Because I hadn't seen enough petroglyphs that day, I convinced my parents to stop in Thompson Springs on the way home from Monument Valley.  My mom had never seen them, and since it was just a few miles from the road on the way back to Grand Junction, it really wasn't a big deal.  As we were walking towards the really big ones next to an unused cattle area, an old man in a truck drove down the hill towards us, and told us that we were trespassing on private property.  Apparently, the petroglyphs on the left side of the road are on public land, but on the right side, they're on private.  Luckily, he happened to be the owner of the land, and with a camera in hand, we didn't look like we were up to no good.  He stopped his truck and ended up talking to us for over an hour, telling us about growing up in the area, the old inhabitants of where we were standing, and stories about Butch Cassidy passing notes and hiding out inside of the house that used to be built into the rocks where we were standing.  WHOA!  

He was kind enough to give us permission to head up the road to see the ghost town in the hills, and the old cemetery that was on his land.  It was getting dark, so it took a little arm twisting on my part to get my parents to agree, but we got his card, thanked him for his time and memories, and went on our way up the mountain.

This man was amongst the first people to discover the Great Salt Lake (or so we were told)!

See the little rectangular area in the rock?  This was where an old couple (whose name I can't remember, darn it!) lived, and also where they hid Butch Cassidy!  The man we met used to play on the rock ledge above their house, and when one of the presidents died when he was younger, he told us about hearing the news on a radio station that had come in from Salt Lake, and carving the president's name into the rock while everyone cried.  I tried to get up there, but it was a little high for me, and I'm not as graceful as I wish I was.  Maybe next time?

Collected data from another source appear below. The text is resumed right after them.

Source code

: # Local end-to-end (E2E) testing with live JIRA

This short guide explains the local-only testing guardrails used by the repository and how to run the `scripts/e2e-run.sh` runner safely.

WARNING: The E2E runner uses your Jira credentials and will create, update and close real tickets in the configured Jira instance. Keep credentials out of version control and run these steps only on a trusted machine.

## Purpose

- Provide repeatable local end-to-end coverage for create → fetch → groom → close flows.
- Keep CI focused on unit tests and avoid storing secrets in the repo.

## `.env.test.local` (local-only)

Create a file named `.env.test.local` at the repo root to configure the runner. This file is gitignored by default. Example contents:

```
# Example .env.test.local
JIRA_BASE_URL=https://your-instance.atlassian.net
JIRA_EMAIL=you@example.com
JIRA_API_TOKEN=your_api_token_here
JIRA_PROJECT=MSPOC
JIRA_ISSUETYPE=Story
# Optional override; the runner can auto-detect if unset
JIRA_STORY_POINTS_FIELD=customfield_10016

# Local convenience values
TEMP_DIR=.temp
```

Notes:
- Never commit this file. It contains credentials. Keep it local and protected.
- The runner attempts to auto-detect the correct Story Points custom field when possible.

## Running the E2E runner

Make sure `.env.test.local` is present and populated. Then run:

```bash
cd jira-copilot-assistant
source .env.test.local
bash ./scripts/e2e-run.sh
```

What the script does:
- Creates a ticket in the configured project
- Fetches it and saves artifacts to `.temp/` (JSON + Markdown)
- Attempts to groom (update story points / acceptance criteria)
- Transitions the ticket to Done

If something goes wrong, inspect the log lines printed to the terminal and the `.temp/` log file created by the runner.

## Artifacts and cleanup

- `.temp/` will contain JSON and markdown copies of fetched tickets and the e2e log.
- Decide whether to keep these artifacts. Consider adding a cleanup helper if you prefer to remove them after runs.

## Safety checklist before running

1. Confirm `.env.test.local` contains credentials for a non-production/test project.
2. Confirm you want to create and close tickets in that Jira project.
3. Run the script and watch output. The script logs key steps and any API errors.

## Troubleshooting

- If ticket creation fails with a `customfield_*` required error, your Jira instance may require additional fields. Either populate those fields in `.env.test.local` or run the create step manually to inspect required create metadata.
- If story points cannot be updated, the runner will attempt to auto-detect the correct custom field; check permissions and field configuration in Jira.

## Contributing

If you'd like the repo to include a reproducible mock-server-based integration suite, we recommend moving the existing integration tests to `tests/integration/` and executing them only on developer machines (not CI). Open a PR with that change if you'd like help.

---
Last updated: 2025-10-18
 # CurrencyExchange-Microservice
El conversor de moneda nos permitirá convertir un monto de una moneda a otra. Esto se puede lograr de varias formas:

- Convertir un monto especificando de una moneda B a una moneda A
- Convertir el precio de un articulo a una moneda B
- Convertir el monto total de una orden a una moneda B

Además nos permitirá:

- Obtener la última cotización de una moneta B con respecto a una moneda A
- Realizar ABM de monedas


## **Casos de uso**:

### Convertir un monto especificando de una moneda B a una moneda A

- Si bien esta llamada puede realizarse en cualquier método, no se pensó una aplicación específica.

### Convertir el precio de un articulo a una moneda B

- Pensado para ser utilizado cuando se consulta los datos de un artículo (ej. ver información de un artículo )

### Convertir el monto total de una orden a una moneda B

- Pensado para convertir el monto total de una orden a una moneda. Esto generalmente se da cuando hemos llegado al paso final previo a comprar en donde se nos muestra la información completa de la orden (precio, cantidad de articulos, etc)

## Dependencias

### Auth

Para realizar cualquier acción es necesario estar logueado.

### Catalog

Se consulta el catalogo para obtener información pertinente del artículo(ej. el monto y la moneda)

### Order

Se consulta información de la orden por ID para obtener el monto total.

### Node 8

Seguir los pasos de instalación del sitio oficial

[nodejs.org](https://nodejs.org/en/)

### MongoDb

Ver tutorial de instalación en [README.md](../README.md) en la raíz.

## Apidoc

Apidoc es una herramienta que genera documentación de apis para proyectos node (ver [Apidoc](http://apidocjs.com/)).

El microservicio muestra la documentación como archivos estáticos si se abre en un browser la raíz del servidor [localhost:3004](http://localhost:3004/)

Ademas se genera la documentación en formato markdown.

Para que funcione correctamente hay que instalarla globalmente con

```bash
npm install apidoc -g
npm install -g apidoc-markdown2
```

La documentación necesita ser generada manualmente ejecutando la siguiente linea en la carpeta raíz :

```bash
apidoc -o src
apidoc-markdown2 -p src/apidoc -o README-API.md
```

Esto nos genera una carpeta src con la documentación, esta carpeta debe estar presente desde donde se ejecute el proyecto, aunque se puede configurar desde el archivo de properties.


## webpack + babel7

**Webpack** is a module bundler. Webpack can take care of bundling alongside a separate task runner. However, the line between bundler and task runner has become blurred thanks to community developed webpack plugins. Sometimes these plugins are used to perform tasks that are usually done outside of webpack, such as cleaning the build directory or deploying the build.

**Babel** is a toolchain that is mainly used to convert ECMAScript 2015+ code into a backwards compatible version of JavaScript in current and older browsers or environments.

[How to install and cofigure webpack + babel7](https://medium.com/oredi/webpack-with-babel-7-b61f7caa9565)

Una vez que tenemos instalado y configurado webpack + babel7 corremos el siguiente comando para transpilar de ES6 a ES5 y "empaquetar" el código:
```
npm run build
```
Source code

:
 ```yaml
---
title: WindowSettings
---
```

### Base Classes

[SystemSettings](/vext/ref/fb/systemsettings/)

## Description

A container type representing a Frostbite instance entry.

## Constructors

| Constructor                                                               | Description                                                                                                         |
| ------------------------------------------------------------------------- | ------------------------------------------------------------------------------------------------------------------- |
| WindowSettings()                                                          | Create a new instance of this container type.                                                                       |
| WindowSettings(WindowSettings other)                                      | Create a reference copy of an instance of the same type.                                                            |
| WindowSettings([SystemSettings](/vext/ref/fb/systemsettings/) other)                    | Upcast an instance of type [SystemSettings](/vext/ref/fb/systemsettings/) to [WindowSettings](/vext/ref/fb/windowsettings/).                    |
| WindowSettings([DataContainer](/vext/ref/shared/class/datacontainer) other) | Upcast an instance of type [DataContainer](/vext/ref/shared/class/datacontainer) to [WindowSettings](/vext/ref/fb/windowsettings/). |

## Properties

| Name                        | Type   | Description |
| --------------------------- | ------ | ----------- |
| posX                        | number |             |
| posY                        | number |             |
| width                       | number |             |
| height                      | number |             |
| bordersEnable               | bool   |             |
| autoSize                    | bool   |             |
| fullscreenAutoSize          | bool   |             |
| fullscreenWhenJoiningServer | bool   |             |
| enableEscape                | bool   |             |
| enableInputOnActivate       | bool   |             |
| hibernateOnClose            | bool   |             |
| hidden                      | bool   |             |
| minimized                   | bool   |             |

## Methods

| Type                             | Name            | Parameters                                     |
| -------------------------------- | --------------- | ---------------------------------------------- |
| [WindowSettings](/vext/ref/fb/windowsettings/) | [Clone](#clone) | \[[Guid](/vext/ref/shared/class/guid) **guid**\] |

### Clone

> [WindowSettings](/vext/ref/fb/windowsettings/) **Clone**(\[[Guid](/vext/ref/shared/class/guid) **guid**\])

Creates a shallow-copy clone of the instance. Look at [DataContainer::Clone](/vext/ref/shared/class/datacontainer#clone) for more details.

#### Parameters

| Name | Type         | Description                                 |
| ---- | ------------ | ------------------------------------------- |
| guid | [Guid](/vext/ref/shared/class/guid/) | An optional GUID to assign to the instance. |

Anytime she needed a place to put a trinket, she carved a little piece out of the rock wall.  All of the holes and black spots are from candles!

Old and abandoned homes.  This was from the owner of a restaurant.

An old wall from where the railroad came through the canyon . . . 

The old cemetery . . . 

I totally made a friend!

And back in Thompson Springs, these were their old trail station and cafe.  The cafe was featured in Thelma and Louise!  No matter how many times I go, I just love it more and more.